Hope that helps some. It's later than freak and I've been up since 4AM for a anticoagulated nose bleeder that keeps rebleeding around his pack. I'm going to bed. Feel free to check my math, it may be off with me this tired. . .
 
Last edited:
As per usual resxn is clutch. Thanks for that break down. Nice for a student to get a feel for how to look at contracts and what questions to ask in the future when it will be vital.
 
I'm really ENTrigued by all this. (Was that lame?)
Honestly, I think I'm going to bank this thread somewhere for future consideration if I ever leave academics.

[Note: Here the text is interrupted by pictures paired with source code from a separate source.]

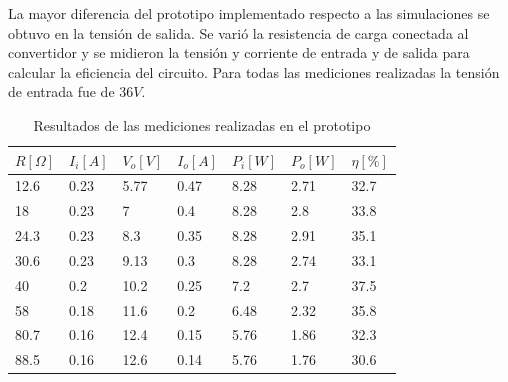 La mayor diferencia del prototipo implementado respecto a las simulaciones se obtuvo en la tensión de salida. 
Se varió la resistencia de carga conectada al convertidor y se midieron la tensión y corriente de entrada y de salida para calcular la eficiencia del circuito.
Para todas las mediciones realizadas la tensión de entrada fue de $36V$.

\begin{table}[H]
    \centering
    \begin{tabular}{lllllll}
        \hline
        \multicolumn{1}{c}{$R[\Omega]$} & \multicolumn{1}{c}{$I_i[A]$} & \multicolumn{1}{c}{$V_o[V]$} & \multicolumn{1}{c}{$I_o[A]$} & \multicolumn{1}{c}{$P_i[W]$} & \multicolumn{1}{c}{$P_o[W]$} & \multicolumn{1}{c}{$\eta[\%]$} \\ \hline
        12.6                            & 0.23                         & 5.77                         & 0.47                         & 8.28                         & 2.71                         & 32.7                           \\
        18                              & 0.23                         & 7                            & 0.4                          & 8.28                         & 2.8                          & 33.8                           \\
        24.3                            & 0.23                         & 8.3                          & 0.35                         & 8.28                         & 2.91                         & 35.1                           \\
        30.6                            & 0.23                         & 9.13                         & 0.3                          & 8.28                         & 2.74                         & 33.1                           \\
        40                              & 0.2                          & 10.2                         & 0.25                         & 7.2                          & 2.7                          & 37.5                           \\
        58                              & 0.18                         & 11.6                         & 0.2                          & 6.48                         & 2.32                         & 35.8                           \\
        80.7                            & 0.16                         & 12.4                         & 0.15                         & 5.76                         & 1.86                         & 32.3                           \\
        88.5                            & 0.16                         & 12.6                         & 0.14                         & 5.76                         & 1.76                         & 30.6                           \\ \hline
    \end{tabular}
    \caption{Resultados de las mediciones realizadas en el prototipo}
    \label{tab:mediciones}
\end{table}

It's interesting to note some of the factors do cross over to academics, but it really does look like there is a plethora of business decision making going on here. And that further highlights why doctors can no longer survive if they run their practices under the auspices of delivering health care without ensuring fiscal responsibility.
 
Very thorough analysis by Dr. Resxn as usual. Here are some further things to consider.

Resxn has a mature practice and seems to do very well. Earboy's new practice will look very different in the first 2 years and possibly longer. Let's say you decide to become an employee and take a salary. Where will your patients come from? At first they will come from your employers (the partners). So, not only are you taking patients from them but they are going to pay you to take money out of their pocket. Sound fair? What patients do you think they will give you? Big sinus cases and thyroids with Aetna? No, you will get Medicare reflux, earwax and dizziness. Good luck reaching that bonus. The other issue is your chosen subspecialty. Peds requires one thing....volume. The cases do not pay well and so you have to see a ton of kids to line up a decent OR day. You just won't have the volume in your early years to generate enough revenue to reach your bonus. Your share of the overhead will be 25%....25% of what? Their overhead is probably $100-120K per month. Who determines what employee specific expenses are attributed to you? Also, you won't have much in the way of collections for the first few months because you will not be on any insurance plans.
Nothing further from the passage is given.